> Data excerpts:
------------------------------------------------------------------------

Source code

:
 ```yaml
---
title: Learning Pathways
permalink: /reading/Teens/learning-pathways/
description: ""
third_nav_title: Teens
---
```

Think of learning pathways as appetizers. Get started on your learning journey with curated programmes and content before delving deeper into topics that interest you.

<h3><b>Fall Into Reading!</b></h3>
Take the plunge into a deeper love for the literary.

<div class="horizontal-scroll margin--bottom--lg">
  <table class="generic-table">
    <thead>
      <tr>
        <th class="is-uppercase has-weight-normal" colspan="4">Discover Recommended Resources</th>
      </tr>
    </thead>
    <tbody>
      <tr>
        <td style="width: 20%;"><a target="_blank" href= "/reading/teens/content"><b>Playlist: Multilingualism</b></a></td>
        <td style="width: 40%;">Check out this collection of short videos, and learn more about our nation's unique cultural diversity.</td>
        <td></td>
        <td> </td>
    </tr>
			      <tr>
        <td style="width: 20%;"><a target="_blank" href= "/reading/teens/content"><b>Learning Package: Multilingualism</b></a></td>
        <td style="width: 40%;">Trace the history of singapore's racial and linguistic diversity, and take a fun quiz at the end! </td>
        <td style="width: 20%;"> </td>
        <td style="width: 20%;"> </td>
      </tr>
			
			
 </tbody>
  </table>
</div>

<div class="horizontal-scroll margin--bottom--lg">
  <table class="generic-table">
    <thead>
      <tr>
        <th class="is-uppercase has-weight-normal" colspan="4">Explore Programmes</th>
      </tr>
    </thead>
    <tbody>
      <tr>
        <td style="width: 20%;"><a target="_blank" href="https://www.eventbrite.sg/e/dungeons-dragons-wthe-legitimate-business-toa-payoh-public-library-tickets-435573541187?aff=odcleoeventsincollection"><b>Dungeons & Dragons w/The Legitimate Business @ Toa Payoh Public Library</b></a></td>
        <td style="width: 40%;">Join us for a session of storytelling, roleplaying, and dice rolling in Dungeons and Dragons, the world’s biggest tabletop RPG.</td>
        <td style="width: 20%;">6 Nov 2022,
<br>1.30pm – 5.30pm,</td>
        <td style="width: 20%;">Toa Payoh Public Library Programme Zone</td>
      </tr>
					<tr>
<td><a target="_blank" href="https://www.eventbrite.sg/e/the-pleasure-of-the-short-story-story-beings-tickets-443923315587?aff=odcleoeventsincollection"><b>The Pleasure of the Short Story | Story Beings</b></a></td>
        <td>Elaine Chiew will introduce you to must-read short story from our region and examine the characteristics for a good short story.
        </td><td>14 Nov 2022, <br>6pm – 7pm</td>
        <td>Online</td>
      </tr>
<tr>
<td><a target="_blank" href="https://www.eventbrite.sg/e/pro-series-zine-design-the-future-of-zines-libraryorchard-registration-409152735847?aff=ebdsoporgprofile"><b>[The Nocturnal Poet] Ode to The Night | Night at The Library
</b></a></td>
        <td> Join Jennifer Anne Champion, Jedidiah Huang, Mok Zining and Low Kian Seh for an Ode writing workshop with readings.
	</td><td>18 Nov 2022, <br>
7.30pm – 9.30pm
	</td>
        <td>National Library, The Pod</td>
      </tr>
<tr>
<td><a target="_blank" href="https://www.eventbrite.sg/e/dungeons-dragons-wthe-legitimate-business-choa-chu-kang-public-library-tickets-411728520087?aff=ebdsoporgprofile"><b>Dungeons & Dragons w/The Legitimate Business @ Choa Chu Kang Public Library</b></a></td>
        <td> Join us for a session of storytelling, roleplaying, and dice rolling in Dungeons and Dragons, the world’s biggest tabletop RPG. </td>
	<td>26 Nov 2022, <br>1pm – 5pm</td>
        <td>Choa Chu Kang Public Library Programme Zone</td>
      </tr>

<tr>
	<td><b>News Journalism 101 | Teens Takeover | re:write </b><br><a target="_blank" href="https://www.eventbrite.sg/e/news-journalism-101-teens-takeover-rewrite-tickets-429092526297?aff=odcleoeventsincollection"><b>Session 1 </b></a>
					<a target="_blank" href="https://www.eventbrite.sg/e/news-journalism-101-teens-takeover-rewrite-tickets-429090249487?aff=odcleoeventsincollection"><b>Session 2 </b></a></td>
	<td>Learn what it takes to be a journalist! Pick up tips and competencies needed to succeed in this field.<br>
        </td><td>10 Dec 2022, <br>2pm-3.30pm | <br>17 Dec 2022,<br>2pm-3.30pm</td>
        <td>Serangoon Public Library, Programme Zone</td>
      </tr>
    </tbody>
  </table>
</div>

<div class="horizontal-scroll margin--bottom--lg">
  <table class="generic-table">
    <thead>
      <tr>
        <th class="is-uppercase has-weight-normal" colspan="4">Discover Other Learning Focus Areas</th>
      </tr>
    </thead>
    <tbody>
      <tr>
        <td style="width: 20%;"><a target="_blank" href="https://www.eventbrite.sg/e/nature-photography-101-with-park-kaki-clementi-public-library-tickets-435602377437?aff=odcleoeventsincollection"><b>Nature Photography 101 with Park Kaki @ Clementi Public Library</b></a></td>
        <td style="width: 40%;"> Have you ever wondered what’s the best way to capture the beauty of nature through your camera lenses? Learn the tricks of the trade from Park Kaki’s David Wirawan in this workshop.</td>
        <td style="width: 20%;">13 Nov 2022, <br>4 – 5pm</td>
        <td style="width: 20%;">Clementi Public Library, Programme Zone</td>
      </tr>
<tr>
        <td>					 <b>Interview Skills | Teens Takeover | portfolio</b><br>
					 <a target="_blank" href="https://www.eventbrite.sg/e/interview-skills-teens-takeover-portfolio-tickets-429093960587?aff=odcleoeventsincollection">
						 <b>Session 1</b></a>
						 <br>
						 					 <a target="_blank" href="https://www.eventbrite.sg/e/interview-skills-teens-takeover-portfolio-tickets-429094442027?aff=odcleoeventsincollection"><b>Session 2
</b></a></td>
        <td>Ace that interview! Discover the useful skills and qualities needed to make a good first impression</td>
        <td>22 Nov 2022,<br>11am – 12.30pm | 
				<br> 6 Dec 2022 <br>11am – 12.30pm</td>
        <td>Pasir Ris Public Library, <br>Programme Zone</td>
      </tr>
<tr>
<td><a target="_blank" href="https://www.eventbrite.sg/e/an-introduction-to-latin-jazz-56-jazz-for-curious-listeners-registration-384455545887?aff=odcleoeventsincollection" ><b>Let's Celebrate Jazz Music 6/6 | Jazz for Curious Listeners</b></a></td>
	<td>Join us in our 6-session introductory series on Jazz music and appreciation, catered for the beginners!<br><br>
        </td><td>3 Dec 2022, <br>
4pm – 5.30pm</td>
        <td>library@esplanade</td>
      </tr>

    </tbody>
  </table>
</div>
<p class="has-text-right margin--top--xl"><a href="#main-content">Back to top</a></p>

------------------------------------------------------------------------

> Activity:
Scan the records for the word "series", and copy each line where it is found.

> The answer:
<td><a target="_blank" href="https://www.eventbrite.sg/e/pro-series-zine-design-the-future-of-zines-libraryorchard-registration-409152735847?aff=ebdsoporgprofile"><b>[The Nocturnal Poet] Ode to The Night | Night at The Library
	<td>Join us in our 6-session introductory series on Jazz music and appreciation, catered for the beginners!<br><br>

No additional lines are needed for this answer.